This was inspired by Amy Crawford of The Holistic Ingredient fame. I thought I’d let my creative juices get to work and this was the finished product. Not bad for a first attempt, even if I do say so myself! For a copy of Amy’s ebook Click here to view more details.
There are so many delectable yet healthy recipes! I highly recommend you grab a copy for enjoyable and nutritious recipe ideas!
A nice treat for breakfast in bed, at home, on your day off ~ with that someone special. Definitely not something I would recommend, packed in your Delsey! ;-)
Sweet~Black Forest Omelette
2 free range, organic, eggs
1 heaped dessert spoon of fresh desiccated coconut
1 teaspoon of milled organic flaxseed, sunflower and pumpkin seeds
1 dash of coconut nectar to taste
1 pinch of cinnamon
1 heaped tsp of sifted cacao powder
1 heaped dessert spoon of organic Greek style goats milk yoghurt or Co Yo (today I used organic vanilla flavoured cows milk yoghurt, as I didn’t have to resources to go with the recommended products)
1/3 cup of frozen organic Black Forest berries
1 tablespoon of water
1 tsp coconut butter
Putting it together
Place the berries in a small saucepan with a dash of water and heat over medium heat until defrosted.
Lightly beat eggs with water in a small bowl.
Gently stir in the cinnamon, cacao, coconut, nectar and milled flaxseed, sunflower and pumpkin seed mix.
Once the eggs are ready, heat the coconut oil in a non-stick fry pan over a high heat.
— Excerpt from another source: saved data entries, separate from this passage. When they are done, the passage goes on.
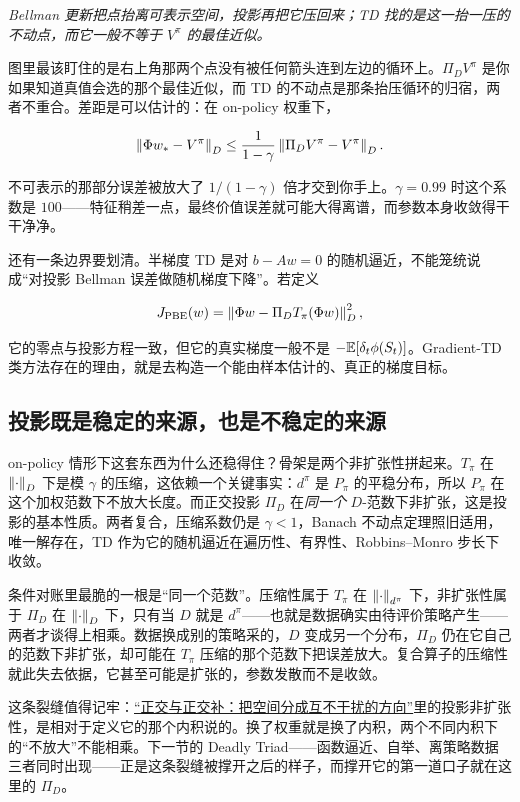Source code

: \emph{Bellman 更新把点抬离可表示空间，投影再把它压回来；TD 找的是这一抬一压的不动点，而它一般不等于 \(V^\pi\) 的最佳近似。}

图里最该盯住的是右上角那两个点没有被任何箭头连到左边的循环上。\(\Pi_DV^\pi\) 是你如果知道真值会选的那个最佳近似，而 TD 的不动点是那条抬压循环的归宿，两者不重合。差距是可以估计的：在 on-policy 权重下，

\[
\norm{\Phi w_*-V^\pi}_D
\le
\frac{1}{1-\gamma}\norm{\Pi_DV^\pi-V^\pi}_D .
\]

不可表示的那部分误差被放大了 \(1/(1-\gamma)\) 倍才交到你手上。\(\gamma=0.99\) 时这个系数是 \(100\)——特征稍差一点，最终价值误差就可能大得离谱，而参数本身收敛得干干净净。

还有一条边界要划清。半梯度 TD 是对 \(b-Aw=0\) 的随机逼近，不能笼统说成``对投影 Bellman 误差做随机梯度下降''。若定义

\[
J_{\mathrm{PBE}}(w)=\norm{\Phi w-\Pi_DT_\pi(\Phi w)}_D^2,
\]

它的零点与投影方程一致，但它的真实梯度一般不是 \(-\E[\delta_t\phi(S_t)]\)。Gradient-TD 类方法存在的理由，就是去构造一个能由样本估计的、真正的梯度目标。

\subsection{投影既是稳定的来源，也是不稳定的来源}

on-policy 情形下这套东西为什么还稳得住？骨架是两个非扩张性拼起来。\(T_\pi\) 在 \(\norm{\cdot}_D\) 下是模 \(\gamma\) 的压缩，这依赖一个关键事实：\(d^\pi\) 是 \(P_\pi\) 的平稳分布，所以 \(P_\pi\) 在这个加权范数下不放大长度。而正交投影 \(\Pi_D\) 在\emph{同一个} \(D\)-范数下非扩张，这是投影的基本性质。两者复合，压缩系数仍是 \(\gamma<1\)，Banach 不动点定理照旧适用，唯一解存在，TD 作为它的随机逼近在遍历性、有界性、Robbins--Monro 步长下收敛。

条件对账里最脆的一根是``同一个范数''。压缩性属于 \(T_\pi\) 在 \(\norm{\cdot}_{d^\pi}\) 下，非扩张性属于 \(\Pi_D\) 在 \(\norm{\cdot}_D\) 下，只有当 \(D\) 就是 \(d^\pi\)——也就是数据确实由待评价策略产生——两者才谈得上相乘。数据换成别的策略采的，\(D\) 变成另一个分布，\(\Pi_D\) 仍在它自己的范数下非扩张，却可能在 \(T_\pi\) 压缩的那个范数下把误差放大。复合算子的压缩性就此失去依据，它甚至可能是扩张的，参数发散而不是收敛。

这条裂缝值得记牢：\hyperref[sec:03-Linear-Algebra/03-Orthogonality/01]{``正交与正交补：把空间分成互不干扰的方向''}里的投影非扩张性，是相对于定义它的那个内积说的。换了权重就是换了内积，两个不同内积下的``不放大''不能相乘。下一节的 Deadly Triad——函数逼近、自举、离策略数据三者同时出现——正是这条裂缝被撑开之后的样子，而撑开它的第一道口子就在这里的 \(\Pi_D\)。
Pour the mixture in and tilt pan so eggs cover base.
Cook for two minutes or until the mixture just begins to set.
Separate the berries from the liquid and place the berries in an even layer on top of the egg mixture.
Continue to cook over a medium heat until omelette has set.
Drizzle over yoghurt and fold omelette in half and serve onto plate immediately.
Garnish with a dollop of yoghurt, leftover berry juice and a sprig of fresh mint.
Grab a fork and dig in!
The vanilla flavoured yoghurt actually complemented this quite nicely. You could almost call it a breakfast dessert, although without all the highly processed sugar and crapola!
Low fat normally means chemical shit storm and extra sugar. This wouldn’t be my first choice as far as yoghurt goes and I would definitely recommend a full fat option as a preference. Today I had to go with the best choice available.